◆ Task description
Transcribe the listing exactly, so that nothing but the pictures is missing.
[Data for review — start]
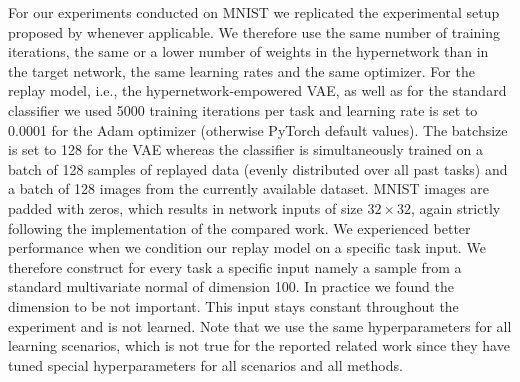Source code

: \documentclass{article}
\begin{document}
For our experiments conducted on MNIST we replicated the experimental setup proposed by \cite{van_de_ven_three_2019} whenever applicable. We therefore use the same number of training iterations, the same or a lower number of weights in the hypernetwork than in the target network, the same learning rates and the same optimizer. For the replay model, i.e., the hypernetwork-empowered VAE, as well as for the standard classifier we used 5000 training iterations per task and learning rate is set to 0.0001 for the Adam optimizer (otherwise PyTorch default values). The batchsize is set to 128 for the VAE whereas the classifier is simultaneously trained on a batch of 128 samples of replayed data (evenly distributed over all past tasks) and a batch of 128 images from the currently available dataset.
MNIST images are padded with zeros, which results in network inputs of size $32 \times 32$, again strictly following the implementation of the compared work. We experienced better performance when we condition our replay model on a specific task input. We therefore construct for every task a specific input namely a sample from a standard multivariate normal of dimension 100. In practice we found the dimension to be not important. This input stays constant throughout the experiment and is not learned.
Note that we use the same hyperparameters for all learning scenarios, which is not true for the reported related work since they have tuned special hyperparameters for all scenarios and all methods.
\end{document}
[Data for review — finish]
◆ Answer for the task
Source code

: \documentclass{article}
\begin{document}
For our experiments conducted on MNIST we replicated the experimental setup proposed by \cite{van_de_ven_three_2019} whenever applicable. We therefore use the same number of training iterations, the same or a lower number of weights in the hypernetwork than in the target network, the same learning rates and the same optimizer. For the replay model, i.e., the hypernetwork-empowered VAE, as well as for the standard classifier we used 5000 training iterations per task and learning rate is set to 0.0001 for the Adam optimizer (otherwise PyTorch default values). The batchsize is set to 128 for the VAE whereas the classifier is simultaneously trained on a batch of 128 samples of replayed data (evenly distributed over all past tasks) and a batch of 128 images from the currently available dataset.
MNIST images are padded with zeros, which results in network inputs of size $32 \times 32$, again strictly following the implementation of the compared work. We experienced better performance when we condition our replay model on a specific task input. We therefore construct for every task a specific input namely a sample from a standard multivariate normal of dimension 100. In practice we found the dimension to be not important. This input stays constant throughout the experiment and is not learned.
Note that we use the same hyperparameters for all learning scenarios, which is not true for the reported related work since they have tuned special hyperparameters for all scenarios and all methods.
\end{document}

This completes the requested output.